=== ENTRIES SHOWN ===

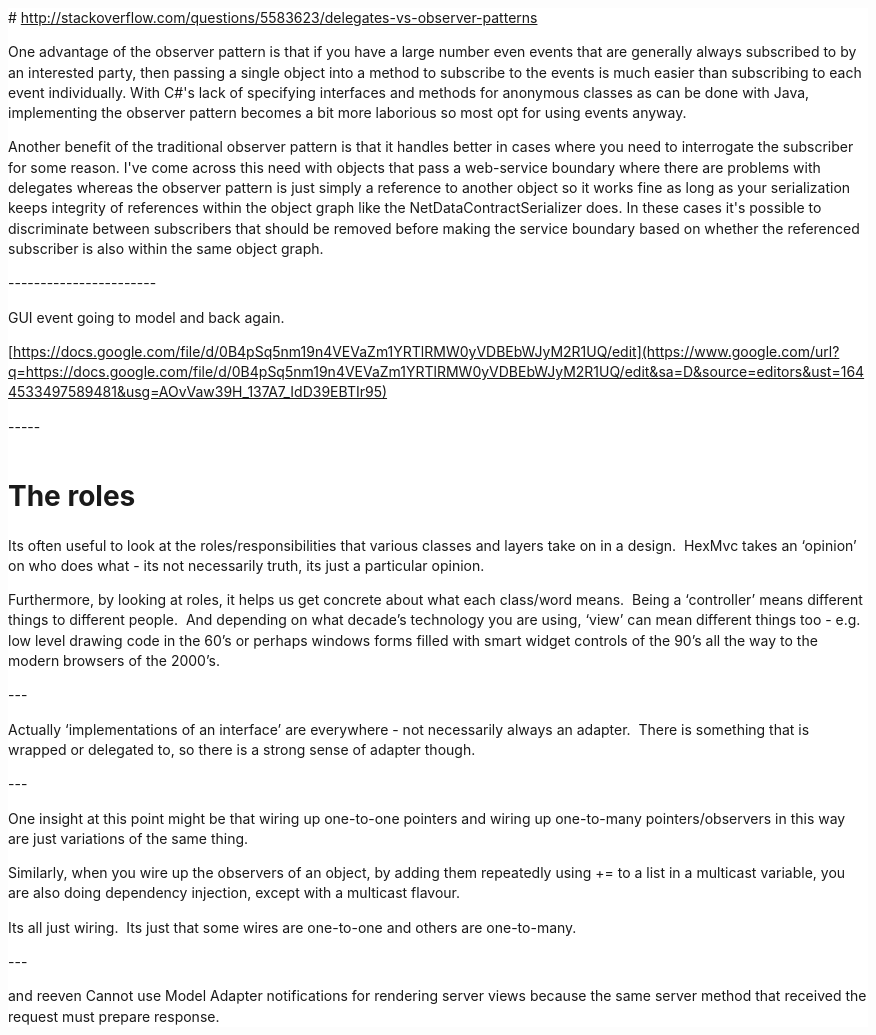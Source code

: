 \# http://stackoverflow.com/questions/5583623/delegates-vs-observer-patterns

One advantage of the observer pattern is that if you have a large number even events that are generally always subscribed to by an interested party, then passing a single object into a method to subscribe to the events is much easier than subscribing to each event individually. With C#'s lack of specifying interfaces and methods for anonymous classes as can be done with Java, implementing the observer pattern becomes a bit more laborious so most opt for using events anyway.

Another benefit of the traditional observer pattern is that it handles better in cases where you need to interrogate the subscriber for some reason. I've come across this need with objects that pass a web-service boundary where there are problems with delegates whereas the observer pattern is just simply a reference to another object so it works fine as long as your serialization keeps integrity of references within the object graph like the NetDataContractSerializer does. In these cases it's possible to discriminate between subscribers that should be removed before making the service boundary based on whether the referenced subscriber is also within the same object graph.

\-----------------------

GUI event going to model and back again.

[https://docs.google.com/file/d/0B4pSq5nm19n4VEVaZm1YRTlRMW0yVDBEbWJyM2R1UQ/edit](https://www.google.com/url?q=https://docs.google.com/file/d/0B4pSq5nm19n4VEVaZm1YRTlRMW0yVDBEbWJyM2R1UQ/edit&sa=D&source=editors&ust=1644533497589481&usg=AOvVaw39H_137A7_IdD39EBTIr95)

\-----

# The roles

Its often useful to look at the roles/responsibilities that various classes and layers take on in a design.  HexMvc takes an ‘opinion’ on who does what - its not necessarily truth, its just a particular opinion.  

Furthermore, by looking at roles, it helps us get concrete about what each class/word means.  Being a ‘controller’ means different things to different people.  And depending on what decade’s technology you are using, ‘view’ can mean different things too - e.g. low level drawing code in the 60’s or perhaps windows forms filled with smart widget controls of the 90’s all the way to the modern browsers of the 2000’s.

\---

Actually ‘implementations of an interface’ are everywhere - not necessarily always an adapter.  There is something that is wrapped or delegated to, so there is a strong sense of adapter though.

\---

One insight at this point might be that wiring up one-to-one pointers and wiring up one-to-many pointers/observers in this way are just variations of the same thing.

Similarly, when you wire up the observers of an object, by adding them repeatedly using += to a list in a multicast variable, you are also doing dependency injection, except with a multicast flavour.

Its all just wiring.  Its just that some wires are one-to-one and others are one-to-many.

\---

and reeven Cannot use Model Adapter notifications for rendering server views because the same server method that received the request must prepare response.
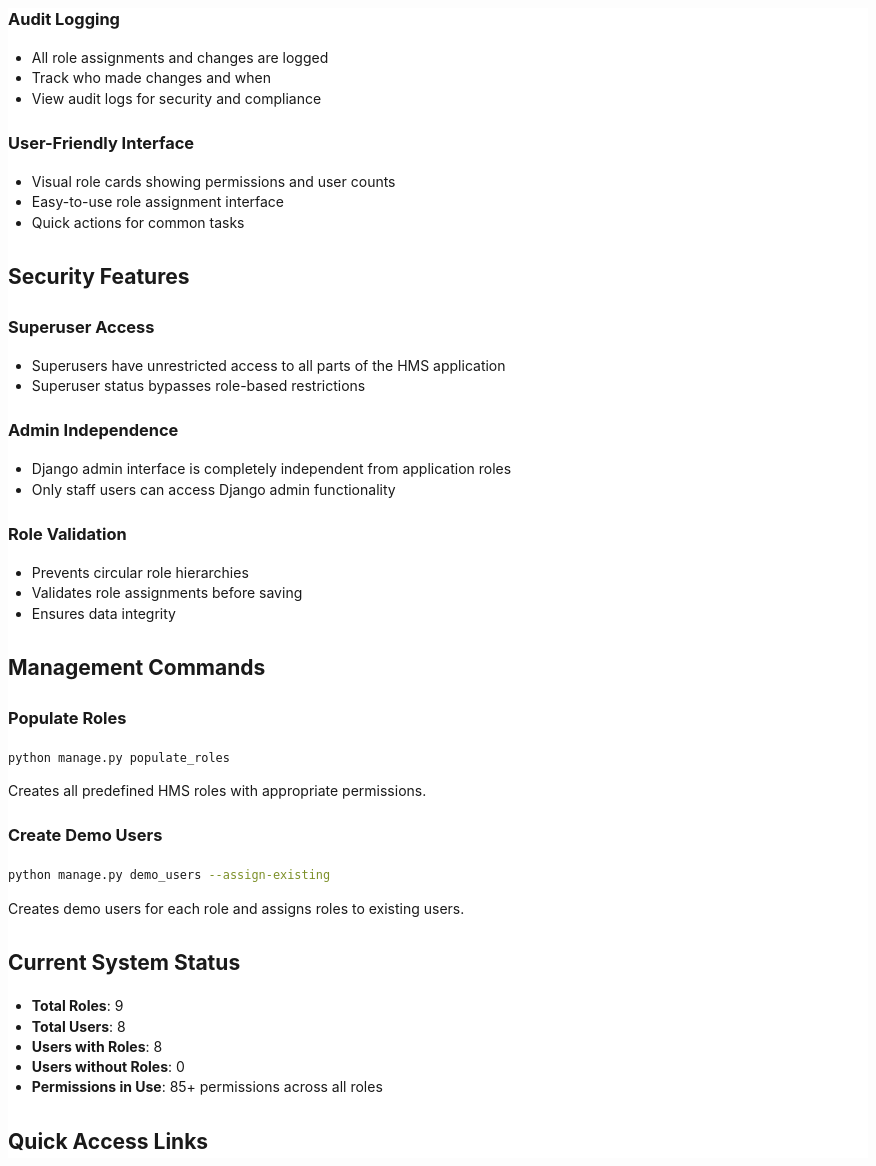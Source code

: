 ### **Audit Logging**
- All role assignments and changes are logged
- Track who made changes and when
- View audit logs for security and compliance

### **User-Friendly Interface**
- Visual role cards showing permissions and user counts
- Easy-to-use role assignment interface
- Quick actions for common tasks

## Security Features

### **Superuser Access**
- Superusers have unrestricted access to all parts of the HMS application
- Superuser status bypasses role-based restrictions

### **Admin Independence**
- Django admin interface is completely independent from application roles
- Only staff users can access Django admin functionality

### **Role Validation**
- Prevents circular role hierarchies
- Validates role assignments before saving
- Ensures data integrity

## Management Commands

### **Populate Roles**
```bash
python manage.py populate_roles
```
Creates all predefined HMS roles with appropriate permissions.

### **Create Demo Users**
```bash
python manage.py demo_users --assign-existing
```
Creates demo users for each role and assigns roles to existing users.

## Current System Status

- **Total Roles**: 9
- **Total Users**: 8
- **Users with Roles**: 8
- **Users without Roles**: 0
- **Permissions in Use**: 85+ permissions across all roles

## Quick Access Links
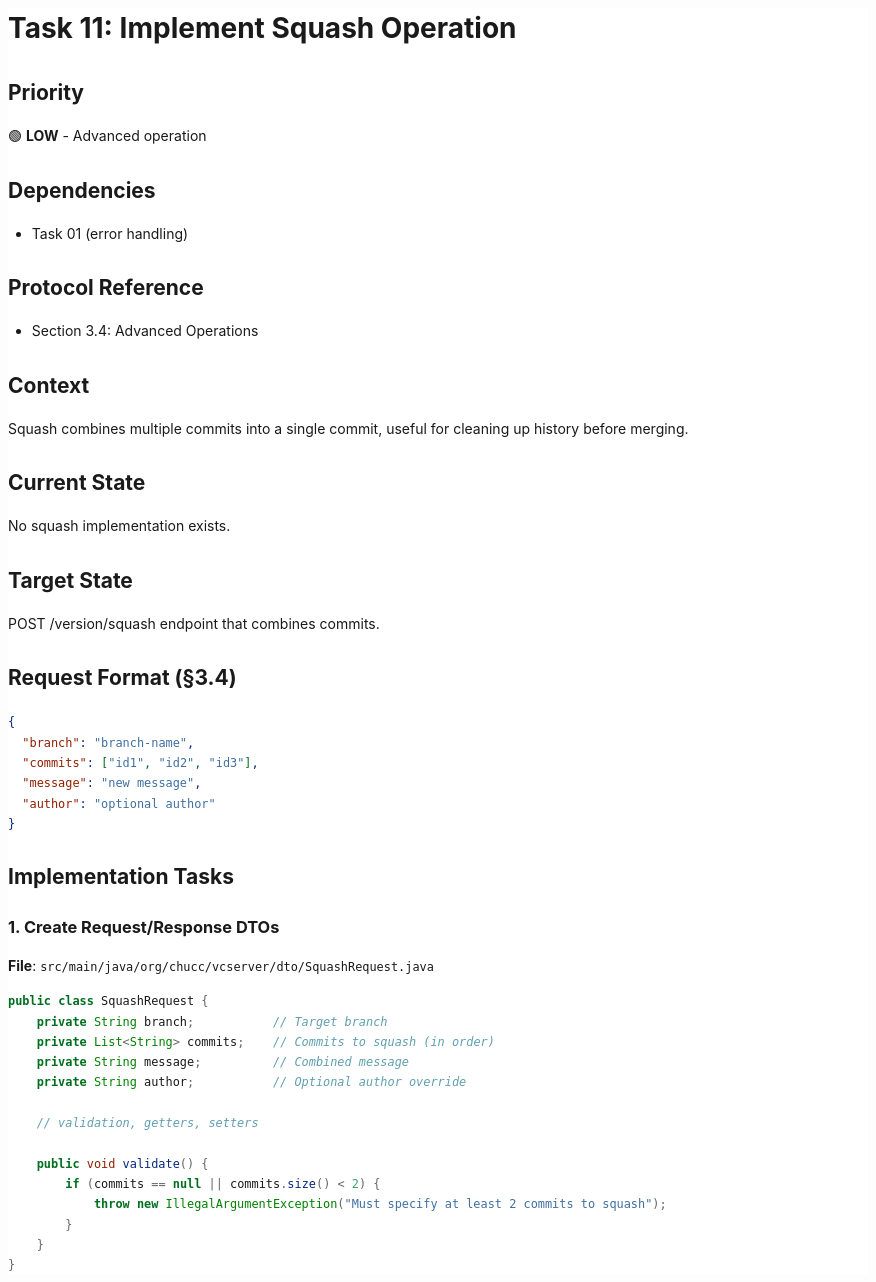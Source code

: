 # Task 11: Implement Squash Operation

## Priority
🟢 **LOW** - Advanced operation

## Dependencies
- Task 01 (error handling)

## Protocol Reference
- Section 3.4: Advanced Operations

## Context
Squash combines multiple commits into a single commit, useful for cleaning up history before merging.

## Current State
No squash implementation exists.

## Target State
POST /version/squash endpoint that combines commits.

## Request Format (§3.4)
```json
{
  "branch": "branch-name",
  "commits": ["id1", "id2", "id3"],
  "message": "new message",
  "author": "optional author"
}
```

## Implementation Tasks

### 1. Create Request/Response DTOs
**File**: `src/main/java/org/chucc/vcserver/dto/SquashRequest.java`
```java
public class SquashRequest {
    private String branch;           // Target branch
    private List<String> commits;    // Commits to squash (in order)
    private String message;          // Combined message
    private String author;           // Optional author override

    // validation, getters, setters

    public void validate() {
        if (commits == null || commits.size() < 2) {
            throw new IllegalArgumentException("Must specify at least 2 commits to squash");
        }
    }
}
```
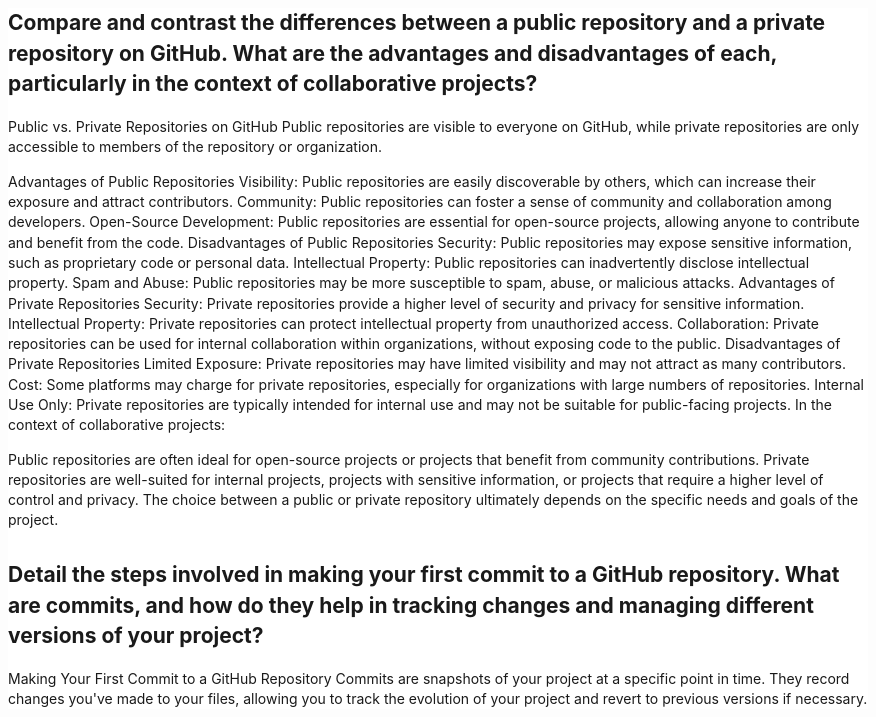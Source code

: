 ## Compare and contrast the differences between a public repository and a private repository on GitHub. What are the advantages and disadvantages of each, particularly in the context of collaborative projects?
Public vs. Private Repositories on GitHub
Public repositories are visible to everyone on GitHub, while private repositories are only accessible to members of the repository or organization.

Advantages of Public Repositories
Visibility: Public repositories are easily discoverable by others, which can increase their exposure and attract contributors.
Community: Public repositories can foster a sense of community and collaboration among developers.
Open-Source Development: Public repositories are essential for open-source projects, allowing anyone to contribute and benefit from the code.
Disadvantages of Public Repositories
Security: Public repositories may expose sensitive information, such as proprietary code or personal data.
Intellectual Property: Public repositories can inadvertently disclose intellectual property.
Spam and Abuse: Public repositories may be more susceptible to spam, abuse, or malicious attacks.
Advantages of Private Repositories
Security: Private repositories provide a higher level of security and privacy for sensitive information.
Intellectual Property: Private repositories can protect intellectual property from unauthorized access.
Collaboration: Private repositories can be used for internal collaboration within organizations, without exposing code to the public.
Disadvantages of Private Repositories
Limited Exposure: Private repositories may have limited visibility and may not attract as many contributors.
Cost: Some platforms may charge for private repositories, especially for organizations with large numbers of repositories.
Internal Use Only: Private repositories are typically intended for internal use and may not be suitable for public-facing projects.
In the context of collaborative projects:

Public repositories are often ideal for open-source projects or projects that benefit from community contributions.
Private repositories are well-suited for internal projects, projects with sensitive information, or projects that require a higher level of control and privacy.
The choice between a public or private repository ultimately depends on the specific needs and goals of the project.

## Detail the steps involved in making your first commit to a GitHub repository. What are commits, and how do they help in tracking changes and managing different versions of your project?
Making Your First Commit to a GitHub Repository
Commits are snapshots of your project at a specific point in time. They record changes you've made to your files, allowing you to track the evolution of your project and revert to previous versions if necessary.
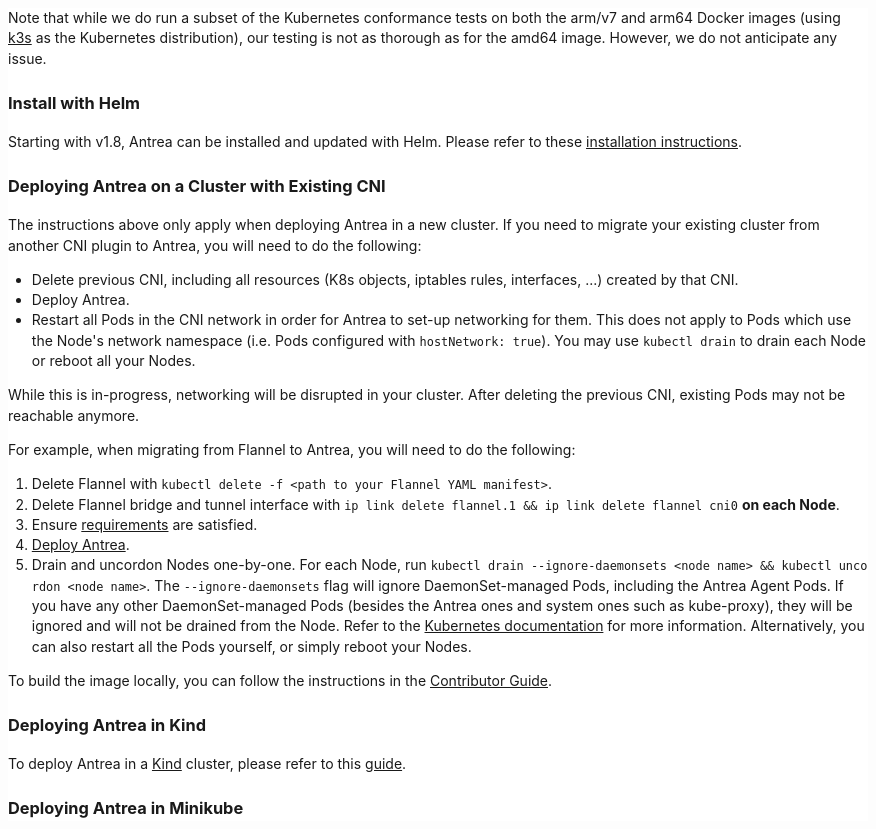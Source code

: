 Note that while we do run a subset of the Kubernetes conformance tests on both
the arm/v7 and arm64 Docker images (using [k3s](https://k3s.io/) as the
Kubernetes distribution), our testing is not as thorough as for the amd64
image. However, we do not anticipate any issue.

### Install with Helm

Starting with v1.8, Antrea can be installed and updated with Helm. Please refer
to these [installation instructions](helm.md).

### Deploying Antrea on a Cluster with Existing CNI

The instructions above only apply when deploying Antrea in a new cluster. If you
need to migrate your existing cluster from another CNI plugin to Antrea, you
will need to do the following:

* Delete previous CNI, including all resources (K8s objects, iptables rules,
interfaces, ...) created by that CNI.
* Deploy Antrea.
* Restart all Pods in the CNI network in order for Antrea to set-up networking
for them. This does not apply to Pods which use the Node's network namespace
(i.e. Pods configured with `hostNetwork: true`). You may use `kubectl drain` to
drain each Node or reboot all your Nodes.

While this is in-progress, networking will be disrupted in your cluster. After
deleting the previous CNI, existing Pods may not be reachable anymore.

For example, when migrating from Flannel to Antrea, you will need to do the
following:

1. Delete Flannel with `kubectl delete -f <path to your Flannel YAML manifest>`.
2. Delete Flannel bridge and tunnel interface with `ip link delete flannel.1 &&
ip link delete flannel cni0` **on each Node**.
3. Ensure [requirements](#ensuring-requirements-are-satisfied) are satisfied.
4. [Deploy Antrea](#installation--upgrade).
5. Drain and uncordon Nodes one-by-one. For each Node, run `kubectl drain
--ignore-daemonsets <node name> && kubectl uncordon <node name>`. The
`--ignore-daemonsets` flag will ignore DaemonSet-managed Pods, including the
Antrea Agent Pods. If you have any other DaemonSet-managed Pods (besides the
Antrea ones and system ones such as kube-proxy), they will be ignored and will
not be drained from the Node. Refer to the [Kubernetes
documentation](https://kubernetes.io/docs/tasks/administer-cluster/safely-drain-node/)
for more information. Alternatively, you can also restart all the Pods yourself,
or simply reboot your Nodes.

To build the image locally, you can follow the instructions in the [Contributor
Guide](../CONTRIBUTING.md#building-and-testing-your-change).

### Deploying Antrea in Kind

To deploy Antrea in a [Kind](https://github.com/kubernetes-sigs/kind) cluster,
please refer to this [guide](kind.md).

### Deploying Antrea in Minikube
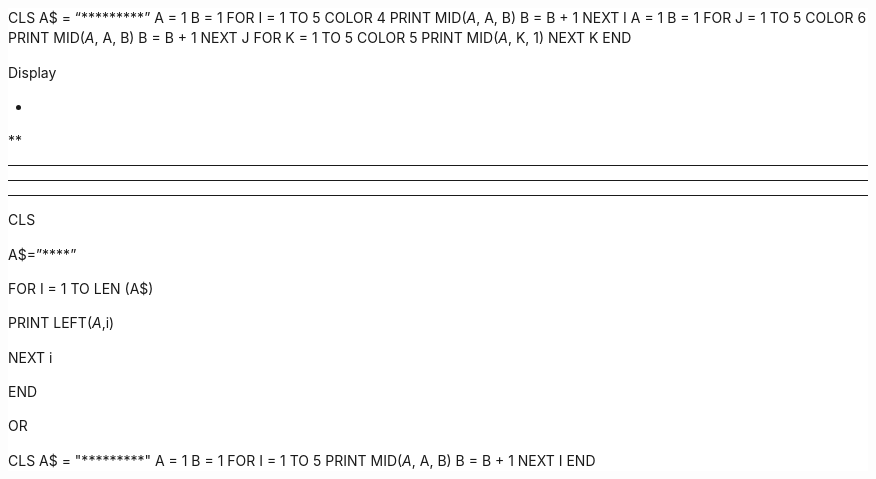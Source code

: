 CLS
A$ = “*********”
A = 1
B = 1
FOR I = 1 TO 5
COLOR 4
PRINT MID$(A$, A, B)
B = B + 1
NEXT I
A = 1
B = 1
FOR J = 1 TO 5
COLOR 6
PRINT MID$(A$, A, B)
B = B + 1
NEXT J
FOR K = 1 TO 5
COLOR 5
PRINT MID$(A$, K, 1)
NEXT K
END




Display

*
**
***
****
*****

CLS

A$=”****”

FOR I = 1 TO LEN (A$)

PRINT LEFT$(A$,i)

NEXT i

END

OR

CLS
A$ = "*********"
A = 1
B = 1
FOR I = 1 TO 5
PRINT MID$(A$, A, B)
B = B + 1
NEXT I
END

===

▶ [WHAT THIS TASK INVOLVES] Scan the material above for lines that contain the string "large", and copy each such line.

▶ [FINAL ANSWER]
One advantage of the observer pattern is that if you have a large number even events that are generally always subscribed to by an interested party, then passing a single object into a method to subscribe to the events is much easier than subscribing to each event individually. With C#'s lack of specifying interfaces and methods for anonymous classes as can be done with Java, implementing the observer pattern becomes a bit more laborious so most opt for using events anyway.
Cost: Some platforms may charge for private repositories, especially for organizations with large numbers of repositories.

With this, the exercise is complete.